Das wären die positiven Möglichkeiten, die aber meines Erachtens die denkbaren negativen nicht aufwiegen können. Zumal ja, wenn solche Vorhersagen mittels verschiedener Techniken möglich sind, nicht nur Einzelpersonen davon betroffen wären, sondern eine Vielzahl. Und mit Sicherheit würden solche Verfahren der Selektion dann nicht nur bei möglichen zukünftigen Straftätern erfolgen, sondern bei allen Menschen, die irgendein unerwünschtes Verhalten entwickeln könnten.

Es gibt ja bereits - zumindest in Amerika - die Erkenntnis, dass so gut wie alle Serienmörder bis in die späte Kindheit Bettnässer waren und als Kinder Tier gequält und Brände gelegt haben. Diese Trias kann man bei diesen Tätern retrospektiv fast immer nachweisen. Prospektiv kann man aber keineswegs davon ausgehen, dass Kinder, bei denen man alle drei Merkmale findet, später Serienmörder werden.

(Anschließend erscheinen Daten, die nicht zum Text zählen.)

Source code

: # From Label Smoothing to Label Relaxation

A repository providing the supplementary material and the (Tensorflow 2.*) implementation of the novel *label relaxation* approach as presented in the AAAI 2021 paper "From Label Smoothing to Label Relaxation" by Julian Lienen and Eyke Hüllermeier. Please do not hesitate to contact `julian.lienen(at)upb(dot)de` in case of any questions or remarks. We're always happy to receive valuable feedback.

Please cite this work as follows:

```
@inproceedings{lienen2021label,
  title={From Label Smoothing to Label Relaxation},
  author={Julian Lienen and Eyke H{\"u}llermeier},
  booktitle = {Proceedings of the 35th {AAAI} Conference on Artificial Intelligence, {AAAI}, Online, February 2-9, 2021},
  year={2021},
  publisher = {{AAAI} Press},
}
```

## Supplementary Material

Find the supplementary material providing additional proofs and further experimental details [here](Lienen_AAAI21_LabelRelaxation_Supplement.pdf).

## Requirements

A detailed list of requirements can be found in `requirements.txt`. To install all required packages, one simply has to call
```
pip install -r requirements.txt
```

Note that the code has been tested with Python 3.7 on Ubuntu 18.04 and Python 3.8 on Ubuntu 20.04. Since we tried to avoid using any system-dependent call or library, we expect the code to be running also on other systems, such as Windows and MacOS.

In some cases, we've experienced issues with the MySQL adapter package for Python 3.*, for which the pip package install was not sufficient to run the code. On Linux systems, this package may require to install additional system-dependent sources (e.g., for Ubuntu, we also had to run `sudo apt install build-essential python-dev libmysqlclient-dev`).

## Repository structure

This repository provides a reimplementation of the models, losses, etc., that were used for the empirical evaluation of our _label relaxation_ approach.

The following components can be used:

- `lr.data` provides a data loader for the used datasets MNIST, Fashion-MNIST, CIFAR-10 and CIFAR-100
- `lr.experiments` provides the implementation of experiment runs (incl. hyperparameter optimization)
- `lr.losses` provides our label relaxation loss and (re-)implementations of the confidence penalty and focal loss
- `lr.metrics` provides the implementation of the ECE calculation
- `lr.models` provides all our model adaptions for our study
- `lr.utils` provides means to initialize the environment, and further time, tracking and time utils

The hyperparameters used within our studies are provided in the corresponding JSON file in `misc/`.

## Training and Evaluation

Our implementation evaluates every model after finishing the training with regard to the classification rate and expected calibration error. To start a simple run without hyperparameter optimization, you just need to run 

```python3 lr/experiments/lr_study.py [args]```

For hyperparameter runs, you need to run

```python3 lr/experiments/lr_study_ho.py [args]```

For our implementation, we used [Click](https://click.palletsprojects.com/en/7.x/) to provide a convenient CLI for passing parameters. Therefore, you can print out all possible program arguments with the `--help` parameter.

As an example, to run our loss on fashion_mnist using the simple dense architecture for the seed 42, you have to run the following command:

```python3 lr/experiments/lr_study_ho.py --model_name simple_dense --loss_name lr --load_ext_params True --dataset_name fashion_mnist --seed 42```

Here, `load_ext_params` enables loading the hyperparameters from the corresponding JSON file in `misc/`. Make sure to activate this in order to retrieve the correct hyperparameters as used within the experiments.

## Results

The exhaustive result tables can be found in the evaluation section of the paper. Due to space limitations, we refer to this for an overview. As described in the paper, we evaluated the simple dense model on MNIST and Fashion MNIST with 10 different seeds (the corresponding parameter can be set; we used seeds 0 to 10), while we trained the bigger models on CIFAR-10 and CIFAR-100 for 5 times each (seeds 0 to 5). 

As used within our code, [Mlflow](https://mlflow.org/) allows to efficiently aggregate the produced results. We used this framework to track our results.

Mir ist aber nicht bekannt, dass bei Kenntnis dieser Zusammenhänge ein prophylaktisches Unterstützungsprogramm für Familien, in denen es zu solchen Auffälligkeiten eines Kindes gekommen ist, angeboten würde.

queequeg antworten
Lucan-7
(@lucan-7)
Beigetreten : Vor 13 Jahren

Beiträge : 21585

@queequeg 

Was würde dann mit einem Kind geschehen, bei dem festgestellt würde, dass es entsprechend seiner genetischen Merkmale mit großer Wahrscheinlichkeit ein Verbrecher wird?

Ich fürchte, dass sich KI auf diese Frage hin trainieren lässt. Dann gibt es Wahrscheinlichkeitsprognosen, wann jemand voraussichtlich zum Verbrecher wird.